Exercise materials section start

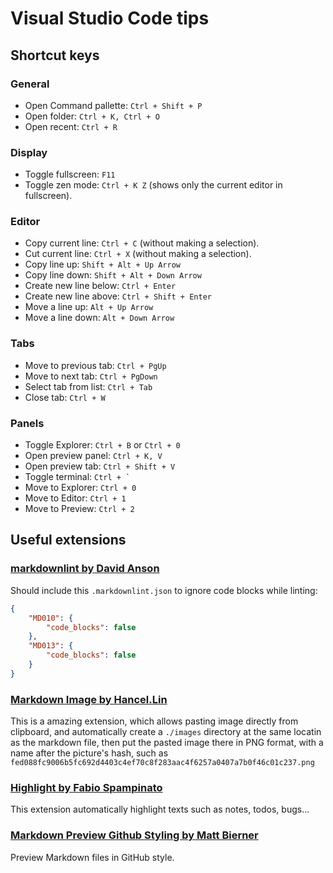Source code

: # Visual Studio Code tips

## Shortcut keys

### General

- Open Command pallette: `Ctrl + Shift + P`
- Open folder: `Ctrl + K, Ctrl + O`
- Open recent: `Ctrl + R`

### Display

- Toggle fullscreen: `F11`
- Toggle zen mode: `Ctrl + K Z` (shows only the current editor in fullscreen).

### Editor

- Copy current line: `Ctrl + C` (without making a selection).
- Cut current line: `Ctrl + X` (without making a selection).
- Copy line up: `Shift + Alt + Up Arrow`
- Copy line down: `Shift + Alt + Down Arrow`
- Create new line below: `Ctrl + Enter`
- Create new line above: `Ctrl + Shift + Enter`
- Move a line up: `Alt + Up Arrow`
- Move a line down: `Alt + Down Arrow`

### Tabs

- Move to previous tab: `Ctrl + PgUp`
- Move to next tab: `Ctrl + PgDown`
- Select tab from list: `Ctrl + Tab`
- Close tab: `Ctrl + W`

### Panels

- Toggle Explorer: `Ctrl + B` or `Ctrl + 0`
- Open preview panel: `Ctrl + K, V`
- Open preview tab: `Ctrl + Shift + V`
- Toggle terminal: ``Ctrl + ` ``
- Move to Explorer: `Ctrl + 0`
- Move to Editor: `Ctrl + 1`
- Move to Preview: `Ctrl + 2`

## Useful extensions

### [markdownlint by David Anson](https://marketplace.visualstudio.com/items?itemName=DavidAnson.vscode-markdownlint)

Should include this `.markdownlint.json` to ignore code blocks while linting:

```json
{
	"MD010": {
		"code_blocks": false
	},
	"MD013": {
		"code_blocks": false
	}
}
```

### [Markdown Image by Hancel.Lin](https://marketplace.visualstudio.com/items?itemName=hancel.markdown-image)

This is a amazing extension, which allows pasting image directly from clipboard,
and automatically create a `./images` directory at the same locatin as the
markdown file, then put the pasted image there in PNG format, with a name after
the picture's hash, such as
`fed088fc9006b5fc692d4403c4ef70c8f283aac4f6257a0407a7b0f46c01c237.png`

### [Highlight by Fabio Spampinato](https://marketplace.visualstudio.com/items?itemName=fabiospampinato.vscode-highlight)

This extension automatically highlight texts such as notes, todos, bugs...

### [Markdown Preview Github Styling by Matt Bierner](https://marketplace.visualstudio.com/items?itemName=bierner.markdown-preview-github-styles)

Preview Markdown files in GitHub style.
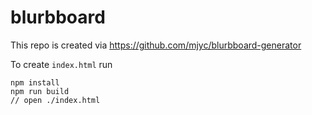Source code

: # blurbboard

This repo is created via https://github.com/mjyc/blurbboard-generator

To create `index.html` run

```
npm install
npm run build
// open ./index.html
```
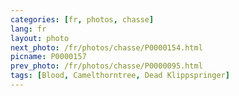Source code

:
 ```yaml
---
categories: [fr, photos, chasse]
lang: fr
layout: photo
next_photo: /fr/photos/chasse/P0000154.html
picname: P0000157
prev_photo: /fr/photos/chasse/P0000095.html
tags: [Blood, Camelthorntree, Dead Klippspringer]
---
```

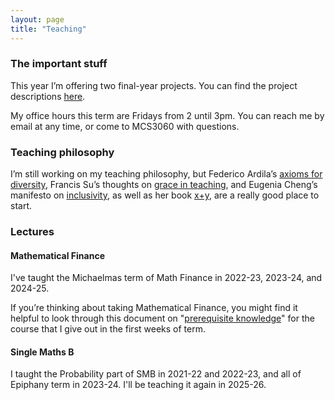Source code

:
 ```yaml
---
layout: page
title: "Teaching"
---
```


### The important stuff

This year I’m offering two final-year projects. You can find the project descriptions [here](https://cwallace23.github.io/teaching/final-year-projects).


My office hours this term are Fridays from 2 until 3pm. You can reach me by email at any time, or come to MCS3060 with questions.

### Teaching philosophy

I’m still working on my teaching philosophy, but Federico Ardila’s [axioms for diversity](https://fardila.com/), Francis Su’s thoughts on [grace in teaching](https://www.francissu.com/post/the-lesson-of-grace-in-teaching), and Eugenia Cheng’s manifesto on [inclusivity](http://eugeniacheng.com/inclusivity/), as well as her book [x+y](http://eugeniacheng.com/math/books/), are a really good place to start.


### Lectures

#### Mathematical Finance

I've taught the Michaelmas term of Math Finance in 2022-23, 2023-24, and 2024-25.

If you’re thinking about taking Mathematical Finance, you might find it helpful to look through this document on "[prerequisite knowledge](https://maths.dur.ac.uk/users/clare.wallace/MF/Prerequisites/)" for the course that I give out in the first weeks of term.

#### Single Maths B

I taught the Probability part of SMB in 2021-22 and 2022-23, and all of Epiphany term in 2023-24. I'll be teaching it again in 2025-26. 

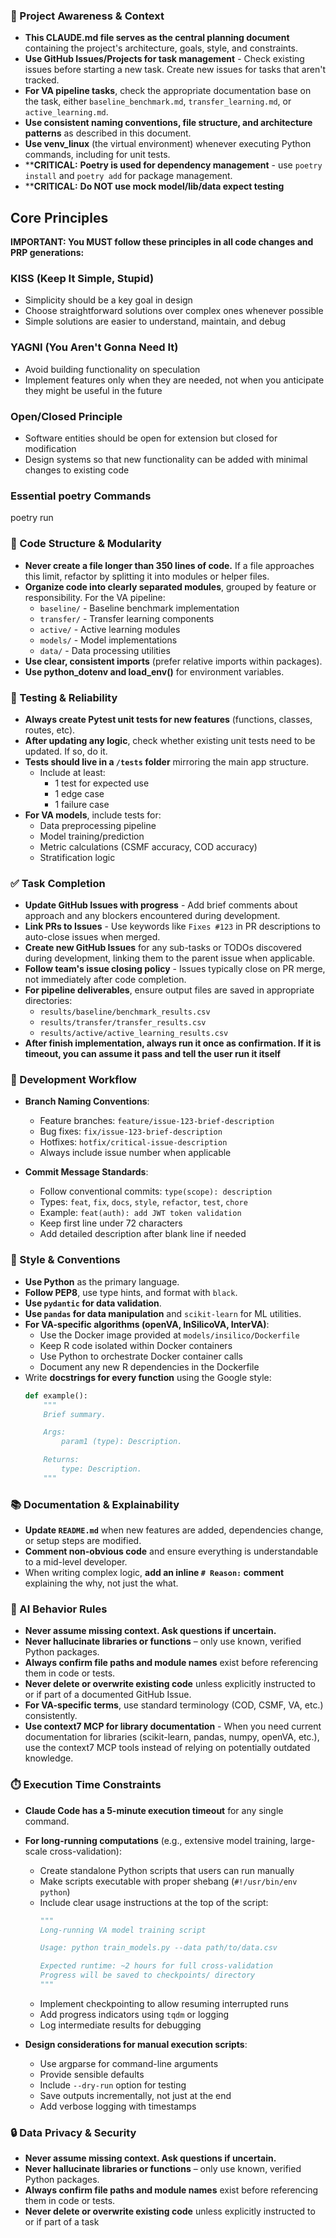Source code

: ### 🔄 Project Awareness & Context

- **This CLAUDE.md file serves as the central planning document** containing the project's architecture, goals, style, and constraints.
- **Use GitHub Issues/Projects for task management** - Check existing issues before starting a new task. Create new issues for tasks that aren't tracked.
- **For VA pipeline tasks**, check the appropriate documentation base on the task, either `baseline_benchmark.md`, `transfer_learning.md`, or `active_learning.md`.
- **Use consistent naming conventions, file structure, and architecture patterns** as described in this document.
- **Use venv_linux** (the virtual environment) whenever executing Python commands, including for unit tests.
- ****CRITICAL:** **Poetry is used for dependency management** - use `poetry install` and `poetry add` for package management.
- ****CRITICAL:** **Do NOT use mock model/lib/data expect testing**

## Core Principles

**IMPORTANT: You MUST follow these principles in all code changes and PRP generations:**

### KISS (Keep It Simple, Stupid)

- Simplicity should be a key goal in design
- Choose straightforward solutions over complex ones whenever possible
- Simple solutions are easier to understand, maintain, and debug

### YAGNI (You Aren't Gonna Need It)

- Avoid building functionality on speculation
- Implement features only when they are needed, not when you anticipate they might be useful in the future

### Open/Closed Principle

- Software entities should be open for extension but closed for modification
- Design systems so that new functionality can be added with minimal changes to existing code


### Essential poetry Commands

poetry run

### 🧱 Code Structure & Modularity

- **Never create a file longer than 350 lines of code.** If a file approaches this limit, refactor by splitting it into modules or helper files.
- **Organize code into clearly separated modules**, grouped by feature or responsibility.
  For the VA pipeline:
  - `baseline/` - Baseline benchmark implementation
  - `transfer/` - Transfer learning components
  - `active/` - Active learning modules
  - `models/` - Model implementations
  - `data/` - Data processing utilities
- **Use clear, consistent imports** (prefer relative imports within packages).
- **Use python_dotenv and load_env()** for environment variables.

### 🧪 Testing & Reliability

- **Always create Pytest unit tests for new features** (functions, classes, routes, etc).
- **After updating any logic**, check whether existing unit tests need to be updated. If so, do it.
- **Tests should live in a `/tests` folder** mirroring the main app structure.
  - Include at least:
    - 1 test for expected use
    - 1 edge case
    - 1 failure case
- **For VA models**, include tests for:
  - Data preprocessing pipeline
  - Model training/prediction
  - Metric calculations (CSMF accuracy, COD accuracy)
  - Stratification logic

### ✅ Task Completion

- **Update GitHub Issues with progress** - Add brief comments about approach and any blockers encountered during development.
- **Link PRs to Issues** - Use keywords like `Fixes #123` in PR descriptions to auto-close issues when merged.
- **Create new GitHub Issues** for any sub-tasks or TODOs discovered during development, linking them to the parent issue when applicable.
- **Follow team's issue closing policy** - Issues typically close on PR merge, not immediately after code completion.
- **For pipeline deliverables**, ensure output files are saved in appropriate directories:
  - `results/baseline/benchmark_results.csv`
  - `results/transfer/transfer_results.csv`
  - `results/active/active_learning_results.csv`
- **After finish implementation, always run it once as confirmation. If it is timeout, you can assume it pass and tell the user run it itself**

### 🔄 Development Workflow

- **Branch Naming Conventions**:

  - Feature branches: `feature/issue-123-brief-description`
  - Bug fixes: `fix/issue-123-brief-description`
  - Hotfixes: `hotfix/critical-issue-description`
  - Always include issue number when applicable
- **Commit Message Standards**:

  - Follow conventional commits: `type(scope): description`
  - Types: `feat`, `fix`, `docs`, `style`, `refactor`, `test`, `chore`
  - Example: `feat(auth): add JWT token validation`
  - Keep first line under 72 characters
  - Add detailed description after blank line if needed

### 📎 Style & Conventions

- **Use Python** as the primary language.
- **Follow PEP8**, use type hints, and format with `black`.
- **Use `pydantic` for data validation**.
- **Use `pandas` for data manipulation** and `scikit-learn` for ML utilities.
- **For VA-specific algorithms (openVA, InSilicoVA, InterVA)**:
  - Use the Docker image provided at `models/insilico/Dockerfile`
  - Keep R code isolated within Docker containers
  - Use Python to orchestrate Docker container calls
  - Document any new R dependencies in the Dockerfile
- Write **docstrings for every function** using the Google style:
  ```python
  def example():
      """
      Brief summary.

      Args:
          param1 (type): Description.

      Returns:
          type: Description.
      """
  ```

### 📚 Documentation & Explainability

- **Update `README.md`** when new features are added, dependencies change, or setup steps are modified.
- **Comment non-obvious code** and ensure everything is understandable to a mid-level developer.
- When writing complex logic, **add an inline `# Reason:` comment** explaining the why, not just the what.

### 🧠 AI Behavior Rules

- **Never assume missing context. Ask questions if uncertain.**
- **Never hallucinate libraries or functions** – only use known, verified Python packages.
- **Always confirm file paths and module names** exist before referencing them in code or tests.
- **Never delete or overwrite existing code** unless explicitly instructed to or if part of a documented GitHub Issue.
- **For VA-specific terms**, use standard terminology (COD, CSMF, VA, etc.) consistently.
- **Use context7 MCP for library documentation** - When you need current documentation for libraries (scikit-learn, pandas, numpy, openVA, etc.), use the context7 MCP tools instead of relying on potentially outdated knowledge.

### ⏱️ Execution Time Constraints

- **Claude Code has a 5-minute execution timeout** for any single command.
- **For long-running computations** (e.g., extensive model training, large-scale cross-validation):

  - Create standalone Python scripts that users can run manually
  - Make scripts executable with proper shebang (`#!/usr/bin/env python`)
  - Include clear usage instructions at the top of the script:
    ```python
    """
    Long-running VA model training script

    Usage: python train_models.py --data path/to/data.csv

    Expected runtime: ~2 hours for full cross-validation
    Progress will be saved to checkpoints/ directory
    """
    ```
  - Implement checkpointing to allow resuming interrupted runs
  - Add progress indicators using `tqdm` or logging
  - Log intermediate results for debugging
- **Design considerations for manual execution scripts**:

  - Use argparse for command-line arguments
  - Provide sensible defaults
  - Include `--dry-run` option for testing
  - Save outputs incrementally, not just at the end
  - Add verbose logging with timestamps

### 🔒 Data Privacy & Security

- **Never assume missing context. Ask questions if uncertain.**
- **Never hallucinate libraries or functions** – only use known, verified Python packages.
- **Always confirm file paths and module names** exist before referencing them in code or tests.
- **Never delete or overwrite existing code** unless explicitly instructed to or if part of a task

Exercise materials section end

To do
Whenever the string "such" shows up in a line of the records, copy that line.

Result
the picture's hash, such as
This extension automatically highlight texts such as notes, todos, bugs...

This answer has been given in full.